Boris Johnson in London (BEN STANSALL/AFP/Getty Images)

The latest opinion poll — taken after, not before,Boris Johnson’s unhappy performances both in the Commons and with his MPs last week — show that it would be huge risk for the Prime Minister to rush headstrong into an election. CON: 31% (-); LAB: 27% (-); LDEM: 20% (+4); BREX: 13% (-3), GRN: 3% (-1).   (Com Res 4 – 6 September)

The opposition parties may be doing him a favour by refusing to vote for a dissolution of Parliament. In most other democracies, it would be seen as wholly improper for a prime minister to call an election to suit his political convenience. The UK, rightly or wrongly, legislated for five-year parliamentary terms in 2011. Presidents Trump and Macron, and other democracies where the parliamentary term is fixed by law, cannot just ignore that law to try and catch a passing opinion poll.

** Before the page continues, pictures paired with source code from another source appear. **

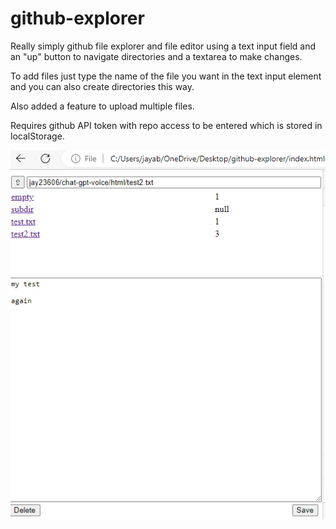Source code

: # github-explorer

Really simply github file explorer and file editor using a text input field and an "up" button to navigate directories and a textarea to make changes.

To add files just type the name of the file you want in the text input element and you can also create directories this way.

Also added a feature to upload multiple files.

Requires github API token with repo access to be entered which is stored in localStorage.

![screenshot](screenshot.png)
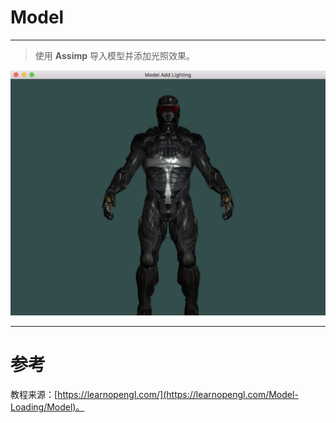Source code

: # Model

---

> 使用 **Assimp** 导入模型并添加光照效果。

![添加光照效果](ModelAddLighting.png)


---


# 参考
教程来源：[https://learnopengl.com/](https://learnopengl.com/Model-Loading/Model)。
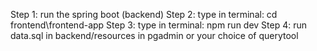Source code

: Step 1: run the spring boot (backend)
Step 2: type in terminal: cd frontend\frontend-app
Step 3: type in terminal: npm run dev
Step 4: run data.sql in backend/resources in pgadmin or your choice of querytool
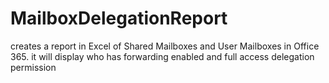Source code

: # MailboxDelegationReport
creates a report in Excel of Shared Mailboxes and User Mailboxes in Office 365. it will display who has forwarding enabled and full access delegation permission
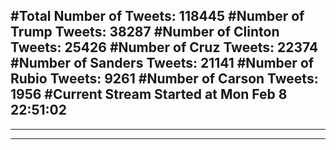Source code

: #Total Number of Tweets: 118445 
#Number of Trump Tweets: 38287
#Number of Clinton Tweets: 25426
#Number of Cruz Tweets: 22374
#Number of Sanders Tweets: 21141
#Number of Rubio Tweets: 9261
#Number of Carson Tweets: 1956
#Current Stream Started at Mon Feb  8 22:51:02
---
---
---
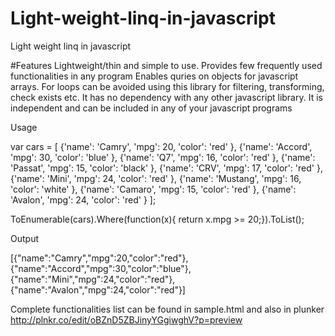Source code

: # Light-weight-linq-in-javascript
Light weight linq in javascript

#Features
Lightweight/thin and simple to use. 
Provides few frequently used functionalities in any program
Enables quries on objects for javascript arrays. 
For loops can be avoided using this library for filtering, transforming, check exists etc.
It has no dependency with any other javascript library. It is independent and can be included in any of your javascript programs

Usage

 var cars = [
        {'name': 'Camry', 'mpg': 20, 'color': 'red'  },
        {'name': 'Accord', 'mpg': 30, 'color': 'blue'  },
        {'name': 'Q7', 'mpg': 16, 'color': 'red'  },
        {'name': 'Passat', 'mpg': 15, 'color': 'black'  },
        {'name': 'CRV', 'mpg': 17, 'color': 'red'  },
        {'name': 'Mini', 'mpg': 24, 'color': 'red'  },
        {'name': 'Mustang', 'mpg': 16, 'color': 'white'  },
        {'name': 'Camaro', 'mpg': 15, 'color': 'red'  },
        {'name': 'Avalon', 'mpg': 24, 'color': 'red'  }
      ];

ToEnumerable(cars).Where(function(x){
    return x.mpg >= 20;}).ToList();

Output

[{"name":"Camry","mpg":20,"color":"red"},{"name":"Accord","mpg":30,"color":"blue"},{"name":"Mini","mpg":24,"color":"red"},{"name":"Avalon","mpg":24,"color":"red"}]

Complete functionalities list can be found in sample.html and also in plunker http://plnkr.co/edit/oBZnD5ZBJinyYGgiwghV?p=preview

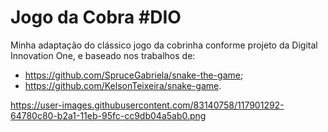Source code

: # Jogo da Cobra #DIO

Minha adaptação do clássico jogo da cobrinha conforme projeto da Digital Innovation One, e baseado nos trabalhos de: 

* https://github.com/SpruceGabriela/snake-the-game;
* https://github.com/KelsonTeixeira/snake-game.





https://user-images.githubusercontent.com/83140758/117901292-64780c80-b2a1-11eb-95fc-cc9db04a5ab0.png



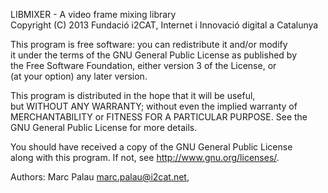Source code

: 
  LIBMIXER - A video frame mixing library <br>
  Copyright (C) 2013  Fundació i2CAT, Internet i Innovació digital a Catalunya <br>

  This program is free software: you can redistribute it and/or modify <br>
  it under the terms of the GNU General Public License as published by <br>
  the Free Software Foundation, either version 3 of the License, or <br>
  (at your option) any later version. <br>

  This program is distributed in the hope that it will be useful, <br>
  but WITHOUT ANY WARRANTY; without even the implied warranty of <br>
  MERCHANTABILITY or FITNESS FOR A PARTICULAR PURPOSE.  See the <br>
  GNU General Public License for more details. <br>

  You should have received a copy of the GNU General Public License <br>
  along with this program.  If not, see <http://www.gnu.org/licenses/>. <br>

  Authors:  Marc Palau <marc.palau@i2cat.net>, <br>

Another opinion poll from end August showed a 50-40 split, with a clear majority now thinking the vote for Brexit was the wrong decision in June 2016. Other than in fundamentalist pro-Brexit circles, reflected in the pages of the offshore-owned press, especially the Daily Telegraph and the Sun, the belief that amputating Britain from Europe will benefit the country and its people has all but evaporated.

This has not been replaced by any enthusiasm for the EU. The country is bored, sullen, annoyed that it is in this pickle and just wishes simultaneously that Brexit would go away and that it should never have happened.

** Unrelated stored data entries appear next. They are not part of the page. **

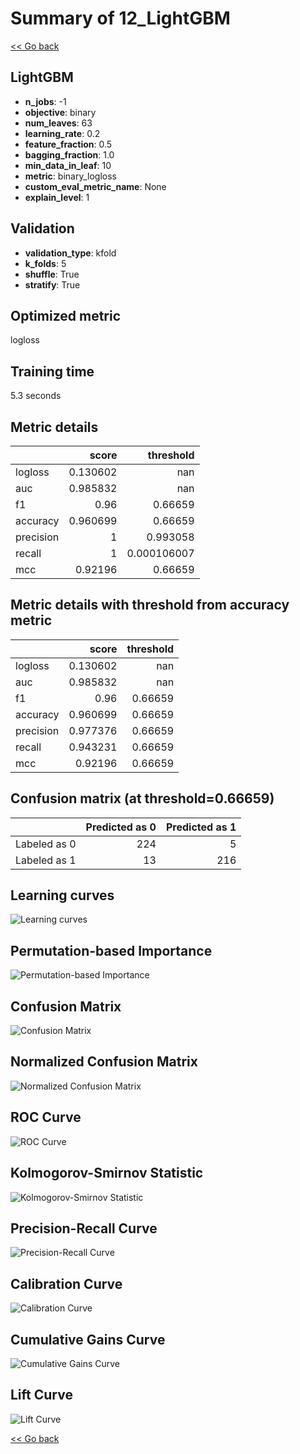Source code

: # Summary of 12_LightGBM

[<< Go back](../README.md)


## LightGBM
- **n_jobs**: -1
- **objective**: binary
- **num_leaves**: 63
- **learning_rate**: 0.2
- **feature_fraction**: 0.5
- **bagging_fraction**: 1.0
- **min_data_in_leaf**: 10
- **metric**: binary_logloss
- **custom_eval_metric_name**: None
- **explain_level**: 1

## Validation
 - **validation_type**: kfold
 - **k_folds**: 5
 - **shuffle**: True
 - **stratify**: True

## Optimized metric
logloss

## Training time

5.3 seconds

## Metric details
|           |    score |     threshold |
|:----------|---------:|--------------:|
| logloss   | 0.130602 | nan           |
| auc       | 0.985832 | nan           |
| f1        | 0.96     |   0.66659     |
| accuracy  | 0.960699 |   0.66659     |
| precision | 1        |   0.993058    |
| recall    | 1        |   0.000106007 |
| mcc       | 0.92196  |   0.66659     |


## Metric details with threshold from accuracy metric
|           |    score |   threshold |
|:----------|---------:|------------:|
| logloss   | 0.130602 |   nan       |
| auc       | 0.985832 |   nan       |
| f1        | 0.96     |     0.66659 |
| accuracy  | 0.960699 |     0.66659 |
| precision | 0.977376 |     0.66659 |
| recall    | 0.943231 |     0.66659 |
| mcc       | 0.92196  |     0.66659 |


## Confusion matrix (at threshold=0.66659)
|              |   Predicted as 0 |   Predicted as 1 |
|:-------------|-----------------:|-----------------:|
| Labeled as 0 |              224 |                5 |
| Labeled as 1 |               13 |              216 |

## Learning curves
![Learning curves](learning_curves.png)

## Permutation-based Importance
![Permutation-based Importance](permutation_importance.png)
## Confusion Matrix

![Confusion Matrix](confusion_matrix.png)


## Normalized Confusion Matrix

![Normalized Confusion Matrix](confusion_matrix_normalized.png)


## ROC Curve

![ROC Curve](roc_curve.png)


## Kolmogorov-Smirnov Statistic

![Kolmogorov-Smirnov Statistic](ks_statistic.png)


## Precision-Recall Curve

![Precision-Recall Curve](precision_recall_curve.png)


## Calibration Curve

![Calibration Curve](calibration_curve_curve.png)


## Cumulative Gains Curve

![Cumulative Gains Curve](cumulative_gains_curve.png)


## Lift Curve

![Lift Curve](lift_curve.png)



[<< Go back](../README.md)
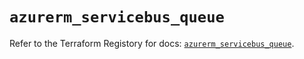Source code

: # `azurerm_servicebus_queue`

Refer to the Terraform Registory for docs: [`azurerm_servicebus_queue`](https://registry.terraform.io/providers/hashicorp/azurerm/3.62.1/docs/resources/servicebus_queue).

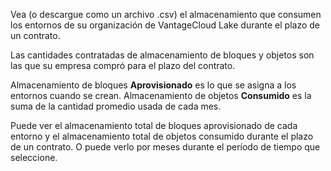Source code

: Vea (o descargue como un archivo .csv) el almacenamiento que consumen los entornos de su organización de VantageCloud Lake durante el plazo de un contrato.

Las cantidades contratadas de almacenamiento de bloques y objetos son las que su empresa compró para el plazo del contrato.

Almacenamiento de bloques **Aprovisionado** es lo que se asigna a los entornos cuando se crean. Almacenamiento de objetos **Consumido** es la suma de la cantidad promedio usada de cada mes.

Puede ver el almacenamiento total de bloques aprovisionado de cada entorno y el almacenamiento total de objetos consumido durante el plazo de un contrato. O puede verlo por meses durante el período de tiempo que seleccione.
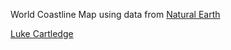 World Coastline Map using data from [Natural Earth](http://www.naturalearthdata.com/)

[Luke Cartledge](https://github.com/lukecartledge)
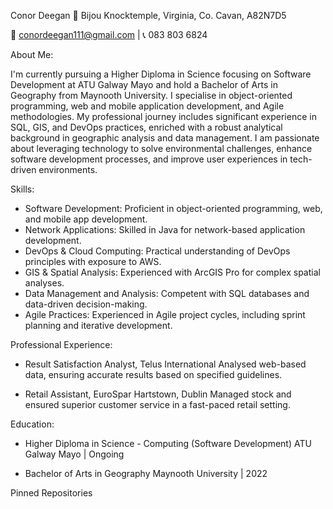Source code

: Conor Deegan
📍 Bijou Knocktemple, Virginia, Co. Cavan, A82N7D5

📧 conordeegan111@gmail.com | 📞 083 803 6824

About Me:

I'm currently pursuing a Higher Diploma in Science focusing on Software Development at ATU Galway Mayo and hold a Bachelor of Arts in Geography from Maynooth University. I specialise in object-oriented programming, web and mobile application development, and Agile methodologies. My professional journey includes significant experience in SQL, GIS, and DevOps practices, enriched with a robust analytical background in geographic analysis and data management. I am passionate about leveraging technology to solve environmental challenges, enhance software development processes, and improve user experiences in tech-driven environments.

Skills:

- Software Development: Proficient in object-oriented programming, web, and mobile app development.
- Network Applications: Skilled in Java for network-based application development.
- DevOps & Cloud Computing: Practical understanding of DevOps principles with exposure to AWS.
- GIS & Spatial Analysis: Experienced with ArcGIS Pro for complex spatial analyses.
- Data Management and Analysis: Competent with SQL databases and data-driven decision-making.
- Agile Practices: Experienced in Agile project cycles, including sprint planning and iterative development.

Professional Experience:

- Result Satisfaction Analyst, Telus International
Analysed web-based data, ensuring accurate results based on specified guidelines.

- Retail Assistant, EuroSpar Hartstown, Dublin
Managed stock and ensured superior customer service in a fast-paced retail setting.

Education:
- Higher Diploma in Science - Computing (Software Development)
ATU Galway Mayo | Ongoing

- Bachelor of Arts in Geography
Maynooth University | 2022

Pinned Repositories
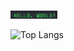 <a href="README.md"><img src="assets/HELLO, WORLD!.png" height="13"></a>

![Top Langs](https://github-readme-stats.vercel.app/api/top-langs/?username=magicalmongoose&layout=compact)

If there was a pause button somewhere on the infernal machine called “Brexit” every finger would be on it. No-one believes a new general election will produce a majority, let alone a solution, and every piece of political intelligence suggests yet another early election would maintain a hung Parliament with no overall majority.

This has been the worst decade for British MPs in centuries. It began with the expenses scandal, where the Commons simply covered up the mass larceny of many MPs, as so many were in the Cabinet or Shadow Cabinet and could not be sanctioned, while coming down hard, quite correctly, on a handful of miscreants to make an example of — me included.

But at the grassroots, voters are well aware of what their MPs did, just as they know of Nigel Farages 2009 boast that he made £2 million in expenses as an MEP. At national and European elections people still have to vote for someone. Even if all MPs and MEPs are seen as rascals,voters simply hold their noses and vote for the one who best corresponds to their wishes or needs.

If Europe is on the ballot paper, then since 2009 that has meant, for many, voting Farage. But when he sought to be an MP in seven parliamentary elections, he was rejected by voters every time. Voters opt for his UKIP and Brexit parties in order to register a dislike of immigrants and Brussels, but would never dream of entrusting Farage and his oddball MEPs with national responsibilities.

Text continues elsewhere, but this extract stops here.